On Fri, Jul 12, 2024 at 4:42 AM Andrew Pinski <pins...@gmail.com> wrote:
>
> On Thu, Jul 11, 2024 at 2:14 AM Richard Biener
> <richard.guent...@gmail.com> wrote:
> >
> > On Thu, Jul 11, 2024 at 10:58 AM Richard Sandiford
> > <richard.sandif...@arm.com> wrote:
> > >
> > > Andrew Pinski <pins...@gmail.com> writes:
> > > > I need some help with the vector cost model for aarch64.
> > > > I am adding V2HI and V4QI mode support by emulating it using the
> > > > native V4HI/V8QI instructions (similarly to mmx as SSE is done).
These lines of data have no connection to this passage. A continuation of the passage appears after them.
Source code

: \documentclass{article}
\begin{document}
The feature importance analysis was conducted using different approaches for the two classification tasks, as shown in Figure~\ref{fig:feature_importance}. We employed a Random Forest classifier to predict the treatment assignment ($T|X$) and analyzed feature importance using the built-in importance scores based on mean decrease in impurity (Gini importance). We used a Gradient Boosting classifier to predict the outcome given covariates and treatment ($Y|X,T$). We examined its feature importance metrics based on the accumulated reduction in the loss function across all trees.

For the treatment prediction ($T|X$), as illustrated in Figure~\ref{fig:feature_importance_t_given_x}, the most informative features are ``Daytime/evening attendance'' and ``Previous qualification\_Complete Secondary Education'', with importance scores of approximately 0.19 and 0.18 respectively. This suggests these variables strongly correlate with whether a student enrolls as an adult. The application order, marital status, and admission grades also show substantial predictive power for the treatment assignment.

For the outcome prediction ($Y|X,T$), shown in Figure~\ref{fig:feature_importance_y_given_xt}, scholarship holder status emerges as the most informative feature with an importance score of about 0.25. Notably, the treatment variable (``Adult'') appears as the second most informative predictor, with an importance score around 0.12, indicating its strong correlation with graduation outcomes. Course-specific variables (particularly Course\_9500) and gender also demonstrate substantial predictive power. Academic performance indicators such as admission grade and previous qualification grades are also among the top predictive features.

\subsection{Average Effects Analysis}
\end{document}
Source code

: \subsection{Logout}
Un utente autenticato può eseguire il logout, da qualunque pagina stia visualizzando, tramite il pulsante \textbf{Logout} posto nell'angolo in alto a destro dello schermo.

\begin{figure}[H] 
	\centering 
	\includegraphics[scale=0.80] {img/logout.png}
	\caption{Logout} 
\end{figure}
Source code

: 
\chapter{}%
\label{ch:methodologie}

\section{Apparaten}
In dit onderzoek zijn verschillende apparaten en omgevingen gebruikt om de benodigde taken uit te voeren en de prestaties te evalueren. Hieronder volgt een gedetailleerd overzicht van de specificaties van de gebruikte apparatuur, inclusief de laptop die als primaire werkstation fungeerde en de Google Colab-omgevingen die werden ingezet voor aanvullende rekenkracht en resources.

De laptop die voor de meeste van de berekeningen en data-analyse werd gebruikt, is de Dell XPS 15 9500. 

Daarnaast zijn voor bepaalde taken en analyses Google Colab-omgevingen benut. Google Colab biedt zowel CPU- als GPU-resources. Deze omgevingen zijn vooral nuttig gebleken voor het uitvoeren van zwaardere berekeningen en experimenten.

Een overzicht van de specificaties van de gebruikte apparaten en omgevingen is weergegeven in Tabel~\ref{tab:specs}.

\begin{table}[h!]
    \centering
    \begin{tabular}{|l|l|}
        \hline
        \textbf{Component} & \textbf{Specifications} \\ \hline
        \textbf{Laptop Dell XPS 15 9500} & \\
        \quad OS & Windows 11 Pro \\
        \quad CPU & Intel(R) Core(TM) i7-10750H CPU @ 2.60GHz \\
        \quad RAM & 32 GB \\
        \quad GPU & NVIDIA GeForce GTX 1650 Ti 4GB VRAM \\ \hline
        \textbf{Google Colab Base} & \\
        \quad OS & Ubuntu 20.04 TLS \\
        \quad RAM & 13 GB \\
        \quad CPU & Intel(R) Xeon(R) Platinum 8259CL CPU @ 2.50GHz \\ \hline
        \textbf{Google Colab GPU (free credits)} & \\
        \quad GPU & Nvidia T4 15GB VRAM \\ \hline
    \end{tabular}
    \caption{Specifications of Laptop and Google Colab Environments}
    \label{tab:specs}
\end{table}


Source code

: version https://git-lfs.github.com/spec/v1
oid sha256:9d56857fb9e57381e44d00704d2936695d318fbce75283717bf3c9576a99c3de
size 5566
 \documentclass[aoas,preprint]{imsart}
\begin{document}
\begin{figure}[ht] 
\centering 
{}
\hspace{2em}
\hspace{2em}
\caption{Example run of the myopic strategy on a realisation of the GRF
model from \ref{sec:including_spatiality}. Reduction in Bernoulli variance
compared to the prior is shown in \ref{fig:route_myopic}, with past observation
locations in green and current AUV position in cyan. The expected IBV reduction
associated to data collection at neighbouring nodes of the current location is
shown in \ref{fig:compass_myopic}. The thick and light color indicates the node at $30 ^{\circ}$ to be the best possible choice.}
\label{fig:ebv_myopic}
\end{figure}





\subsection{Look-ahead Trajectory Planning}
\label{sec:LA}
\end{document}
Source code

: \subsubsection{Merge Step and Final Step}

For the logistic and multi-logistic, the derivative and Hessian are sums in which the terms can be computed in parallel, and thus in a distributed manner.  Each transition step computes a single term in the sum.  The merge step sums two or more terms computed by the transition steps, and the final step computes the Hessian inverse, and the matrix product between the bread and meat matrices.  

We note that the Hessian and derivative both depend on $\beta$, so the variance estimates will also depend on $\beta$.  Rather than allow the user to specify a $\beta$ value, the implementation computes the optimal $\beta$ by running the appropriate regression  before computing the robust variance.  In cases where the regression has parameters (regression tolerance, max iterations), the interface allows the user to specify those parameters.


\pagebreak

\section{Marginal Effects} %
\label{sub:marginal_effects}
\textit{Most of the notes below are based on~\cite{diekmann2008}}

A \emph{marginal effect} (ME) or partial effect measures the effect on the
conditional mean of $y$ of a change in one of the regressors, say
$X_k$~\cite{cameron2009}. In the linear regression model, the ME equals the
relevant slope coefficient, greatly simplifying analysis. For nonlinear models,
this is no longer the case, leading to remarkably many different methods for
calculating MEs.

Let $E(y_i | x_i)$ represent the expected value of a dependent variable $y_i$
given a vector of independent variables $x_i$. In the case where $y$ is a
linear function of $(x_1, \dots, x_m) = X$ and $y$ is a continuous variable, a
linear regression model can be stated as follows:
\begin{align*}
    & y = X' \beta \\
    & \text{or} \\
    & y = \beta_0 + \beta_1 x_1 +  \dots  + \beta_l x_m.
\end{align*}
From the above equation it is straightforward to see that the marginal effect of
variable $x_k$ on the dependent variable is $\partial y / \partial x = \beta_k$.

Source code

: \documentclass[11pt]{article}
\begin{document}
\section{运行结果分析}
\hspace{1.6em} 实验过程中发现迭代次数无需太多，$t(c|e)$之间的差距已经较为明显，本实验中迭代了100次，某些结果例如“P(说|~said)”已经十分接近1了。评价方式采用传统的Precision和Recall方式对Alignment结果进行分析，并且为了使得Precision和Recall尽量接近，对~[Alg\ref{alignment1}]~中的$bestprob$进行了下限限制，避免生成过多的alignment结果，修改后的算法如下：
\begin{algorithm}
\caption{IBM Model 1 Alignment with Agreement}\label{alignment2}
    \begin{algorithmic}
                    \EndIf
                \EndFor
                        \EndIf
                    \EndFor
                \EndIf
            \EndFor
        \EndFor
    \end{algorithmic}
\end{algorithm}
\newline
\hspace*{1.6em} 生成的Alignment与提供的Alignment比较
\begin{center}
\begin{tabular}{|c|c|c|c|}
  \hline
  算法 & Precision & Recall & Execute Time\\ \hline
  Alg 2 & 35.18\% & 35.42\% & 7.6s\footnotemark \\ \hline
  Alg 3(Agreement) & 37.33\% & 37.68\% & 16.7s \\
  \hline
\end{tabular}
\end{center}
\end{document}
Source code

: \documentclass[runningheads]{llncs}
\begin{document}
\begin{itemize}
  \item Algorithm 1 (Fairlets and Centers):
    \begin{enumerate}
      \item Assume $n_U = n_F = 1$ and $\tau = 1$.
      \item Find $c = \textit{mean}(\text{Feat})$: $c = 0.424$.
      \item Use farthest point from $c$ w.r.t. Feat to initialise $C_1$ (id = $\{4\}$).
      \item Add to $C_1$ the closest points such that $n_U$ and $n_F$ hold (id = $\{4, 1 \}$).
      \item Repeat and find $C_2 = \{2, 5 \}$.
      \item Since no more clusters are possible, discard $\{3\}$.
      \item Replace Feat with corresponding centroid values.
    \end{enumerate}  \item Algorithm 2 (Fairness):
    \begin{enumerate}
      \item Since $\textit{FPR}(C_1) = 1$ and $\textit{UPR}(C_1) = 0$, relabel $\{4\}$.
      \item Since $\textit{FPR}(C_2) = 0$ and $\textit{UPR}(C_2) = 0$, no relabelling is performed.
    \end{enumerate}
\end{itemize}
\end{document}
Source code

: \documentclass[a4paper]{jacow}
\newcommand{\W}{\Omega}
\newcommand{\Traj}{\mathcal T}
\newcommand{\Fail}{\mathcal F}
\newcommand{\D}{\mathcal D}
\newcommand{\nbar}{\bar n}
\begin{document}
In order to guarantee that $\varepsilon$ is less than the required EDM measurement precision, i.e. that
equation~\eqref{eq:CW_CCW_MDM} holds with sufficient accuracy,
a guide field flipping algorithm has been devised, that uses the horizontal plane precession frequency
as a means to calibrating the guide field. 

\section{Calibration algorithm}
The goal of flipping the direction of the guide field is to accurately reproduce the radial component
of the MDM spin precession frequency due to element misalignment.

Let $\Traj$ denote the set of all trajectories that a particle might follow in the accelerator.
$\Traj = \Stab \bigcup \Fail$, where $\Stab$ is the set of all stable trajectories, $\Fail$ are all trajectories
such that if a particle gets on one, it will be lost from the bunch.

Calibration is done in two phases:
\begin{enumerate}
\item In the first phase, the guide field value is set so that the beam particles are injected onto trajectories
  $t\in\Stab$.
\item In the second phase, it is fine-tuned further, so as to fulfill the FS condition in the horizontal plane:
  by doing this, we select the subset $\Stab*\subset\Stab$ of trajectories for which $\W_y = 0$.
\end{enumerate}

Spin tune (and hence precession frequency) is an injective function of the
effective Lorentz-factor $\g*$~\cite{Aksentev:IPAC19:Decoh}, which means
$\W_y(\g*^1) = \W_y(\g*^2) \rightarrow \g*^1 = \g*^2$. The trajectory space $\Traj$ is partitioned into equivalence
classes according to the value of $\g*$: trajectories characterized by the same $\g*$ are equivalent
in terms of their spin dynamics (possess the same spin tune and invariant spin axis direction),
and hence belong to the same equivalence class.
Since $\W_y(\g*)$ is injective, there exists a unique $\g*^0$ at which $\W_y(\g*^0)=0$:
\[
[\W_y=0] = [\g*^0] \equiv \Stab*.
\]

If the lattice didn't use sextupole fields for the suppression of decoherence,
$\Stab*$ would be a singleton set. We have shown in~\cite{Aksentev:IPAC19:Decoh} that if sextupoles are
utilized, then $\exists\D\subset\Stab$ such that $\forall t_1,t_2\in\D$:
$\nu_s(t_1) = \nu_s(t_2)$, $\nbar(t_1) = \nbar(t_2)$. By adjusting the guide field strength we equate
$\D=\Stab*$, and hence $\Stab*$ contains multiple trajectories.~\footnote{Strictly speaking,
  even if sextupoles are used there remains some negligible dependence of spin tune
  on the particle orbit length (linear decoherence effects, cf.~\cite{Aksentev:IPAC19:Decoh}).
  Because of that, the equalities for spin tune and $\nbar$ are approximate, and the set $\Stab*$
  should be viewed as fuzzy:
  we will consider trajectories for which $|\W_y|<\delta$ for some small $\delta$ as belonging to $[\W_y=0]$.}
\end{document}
The
> > > > problem is I am running into a cost model issue with
> > > > gcc.target/aarch64/pr98772.c (wminus is similar to
> > > > gcc.dg/vect/slp-gap-1.c, just slightly different offsets for the
> > > > address).
> > > > It seems like the cost mode is overestimating the number of loads for
> > > > V8QI case .
> > > > With the new cost model usage (-march=armv9-a+nosve), I get:
> > > > ```
> > > > t.c:7:21: note:  ***** Analysis succeeded with vector mode V4QI
> > > > t.c:7:21: note:  Comparing two main loops (V4QI at VF 1 vs V8QI at VF 2)
> > > > t.c:7:21: note:  Issue info for V4QI loop:
> > > > t.c:7:21: note:    load operations = 2
> > > > t.c:7:21: note:    store operations = 1
> > > > t.c:7:21: note:    general operations = 4
> > > > t.c:7:21: note:    reduction latency = 0
> > > > t.c:7:21: note:    estimated min cycles per iteration = 2.000000
> > > > t.c:7:21: note:  Issue info for V8QI loop:
> > > > t.c:7:21: note:    load operations = 12
> > > > t.c:7:21: note:    store operations = 1
> > > > t.c:7:21: note:    general operations = 6
> > > > t.c:7:21: note:    reduction latency = 0
> > > > t.c:7:21: note:    estimated min cycles per iteration = 4.333333
> > > > t.c:7:21: note:  Weighted cycles per iteration of V4QI loop ~= 4.000000
> > > > t.c:7:21: note:  Weighted cycles per iteration of V8QI loop ~= 4.333333
> > > > t.c:7:21: note:  Preferring loop with lower cycles per iteration
> > > > t.c:7:21: note:  ***** Preferring vector mode V4QI to vector mode V8QI
> > > > ```
> > > >
> > > > That is totally wrong and instead of vectorizing using V8QI we
> > > > vectorize using V4QI and the resulting code is worse.
> > > >
> > > > Attached is my current patch for adding V4QI/V2HI to the aarch64
> > > > backend (Note I have not finished up the changelog nor the testcases;
> > > > I have secondary patches that add the testcases already).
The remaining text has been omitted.